* _The task_
Please return all lines from the records below that include the string "noch".

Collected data
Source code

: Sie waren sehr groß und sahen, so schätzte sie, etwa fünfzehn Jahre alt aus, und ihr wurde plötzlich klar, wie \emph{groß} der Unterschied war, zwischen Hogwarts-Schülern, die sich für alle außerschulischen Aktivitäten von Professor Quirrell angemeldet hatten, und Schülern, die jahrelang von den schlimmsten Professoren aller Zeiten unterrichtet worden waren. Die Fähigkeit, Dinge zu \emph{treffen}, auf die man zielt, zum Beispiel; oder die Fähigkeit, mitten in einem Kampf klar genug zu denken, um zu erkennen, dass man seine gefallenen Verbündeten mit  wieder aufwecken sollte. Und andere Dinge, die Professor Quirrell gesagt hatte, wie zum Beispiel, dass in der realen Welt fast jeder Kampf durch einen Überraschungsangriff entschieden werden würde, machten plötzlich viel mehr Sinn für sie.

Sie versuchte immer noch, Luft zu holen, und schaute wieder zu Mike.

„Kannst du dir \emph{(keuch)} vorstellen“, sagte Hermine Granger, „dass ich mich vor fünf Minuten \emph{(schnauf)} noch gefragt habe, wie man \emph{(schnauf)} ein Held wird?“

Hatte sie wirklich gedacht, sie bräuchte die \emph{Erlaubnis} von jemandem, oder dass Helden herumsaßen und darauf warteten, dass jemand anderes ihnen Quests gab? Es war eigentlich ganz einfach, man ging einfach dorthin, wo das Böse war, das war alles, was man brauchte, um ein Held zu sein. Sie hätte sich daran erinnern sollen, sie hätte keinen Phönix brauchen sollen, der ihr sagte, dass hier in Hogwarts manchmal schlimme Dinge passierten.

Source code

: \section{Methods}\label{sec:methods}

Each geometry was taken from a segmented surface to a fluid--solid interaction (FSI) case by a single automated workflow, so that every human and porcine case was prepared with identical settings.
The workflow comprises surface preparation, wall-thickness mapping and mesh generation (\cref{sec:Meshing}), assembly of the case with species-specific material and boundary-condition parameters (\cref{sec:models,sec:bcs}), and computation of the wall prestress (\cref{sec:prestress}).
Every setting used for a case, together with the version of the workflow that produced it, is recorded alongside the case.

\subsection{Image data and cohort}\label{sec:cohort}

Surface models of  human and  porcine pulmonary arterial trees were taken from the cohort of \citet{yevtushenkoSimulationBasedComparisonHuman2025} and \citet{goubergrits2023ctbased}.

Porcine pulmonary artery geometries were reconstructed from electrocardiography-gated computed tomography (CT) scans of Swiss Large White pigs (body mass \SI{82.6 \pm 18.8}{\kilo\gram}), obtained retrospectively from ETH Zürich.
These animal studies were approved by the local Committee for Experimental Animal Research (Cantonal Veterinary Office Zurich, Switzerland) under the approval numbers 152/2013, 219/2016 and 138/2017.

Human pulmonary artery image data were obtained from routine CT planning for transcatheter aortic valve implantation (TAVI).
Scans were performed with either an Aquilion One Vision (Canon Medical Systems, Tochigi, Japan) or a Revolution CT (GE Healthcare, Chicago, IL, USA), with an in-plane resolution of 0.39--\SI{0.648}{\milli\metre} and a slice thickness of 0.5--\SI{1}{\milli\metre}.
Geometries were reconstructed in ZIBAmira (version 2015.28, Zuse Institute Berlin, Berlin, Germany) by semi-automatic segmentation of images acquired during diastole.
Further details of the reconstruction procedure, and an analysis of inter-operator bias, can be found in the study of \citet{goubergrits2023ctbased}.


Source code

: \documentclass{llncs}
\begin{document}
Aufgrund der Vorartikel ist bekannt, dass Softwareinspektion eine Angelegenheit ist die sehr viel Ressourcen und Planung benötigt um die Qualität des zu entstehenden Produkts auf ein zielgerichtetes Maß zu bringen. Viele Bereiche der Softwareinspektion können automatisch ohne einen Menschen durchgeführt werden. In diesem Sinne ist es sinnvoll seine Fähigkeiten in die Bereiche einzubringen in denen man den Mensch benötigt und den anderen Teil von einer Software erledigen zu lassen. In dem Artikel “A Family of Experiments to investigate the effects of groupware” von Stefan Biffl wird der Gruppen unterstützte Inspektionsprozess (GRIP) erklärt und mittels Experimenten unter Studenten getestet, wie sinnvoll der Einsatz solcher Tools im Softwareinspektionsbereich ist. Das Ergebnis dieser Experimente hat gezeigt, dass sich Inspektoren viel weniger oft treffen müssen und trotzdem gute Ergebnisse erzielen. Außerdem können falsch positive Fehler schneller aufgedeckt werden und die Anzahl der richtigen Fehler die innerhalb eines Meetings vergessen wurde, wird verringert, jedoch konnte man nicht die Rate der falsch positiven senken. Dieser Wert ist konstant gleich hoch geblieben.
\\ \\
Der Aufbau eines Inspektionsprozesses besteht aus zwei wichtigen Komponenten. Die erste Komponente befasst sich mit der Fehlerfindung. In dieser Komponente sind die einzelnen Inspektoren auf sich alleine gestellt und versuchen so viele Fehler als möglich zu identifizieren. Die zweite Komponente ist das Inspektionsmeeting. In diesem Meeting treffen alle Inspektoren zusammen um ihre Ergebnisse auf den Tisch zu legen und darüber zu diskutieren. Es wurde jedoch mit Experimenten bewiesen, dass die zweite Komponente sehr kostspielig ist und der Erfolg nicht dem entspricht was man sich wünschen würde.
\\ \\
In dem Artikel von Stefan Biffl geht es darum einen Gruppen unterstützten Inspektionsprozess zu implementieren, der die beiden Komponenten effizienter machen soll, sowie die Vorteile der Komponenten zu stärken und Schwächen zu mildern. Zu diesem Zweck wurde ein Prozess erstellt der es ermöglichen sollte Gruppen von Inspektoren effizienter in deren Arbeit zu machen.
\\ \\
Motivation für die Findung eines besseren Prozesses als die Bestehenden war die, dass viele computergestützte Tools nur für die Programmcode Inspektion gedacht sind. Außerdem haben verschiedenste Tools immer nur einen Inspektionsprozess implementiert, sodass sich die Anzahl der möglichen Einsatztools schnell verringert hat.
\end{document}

* _Response to the exercise_
Sie versuchte immer noch, Luft zu holen, und schaute wieder zu Mike.
„Kannst du dir \emph{(keuch)} vorstellen“, sagte Hermine Granger, „dass ich mich vor fünf Minuten \emph{(schnauf)} noch gefragt habe, wie man \emph{(schnauf)} ein Held wird?“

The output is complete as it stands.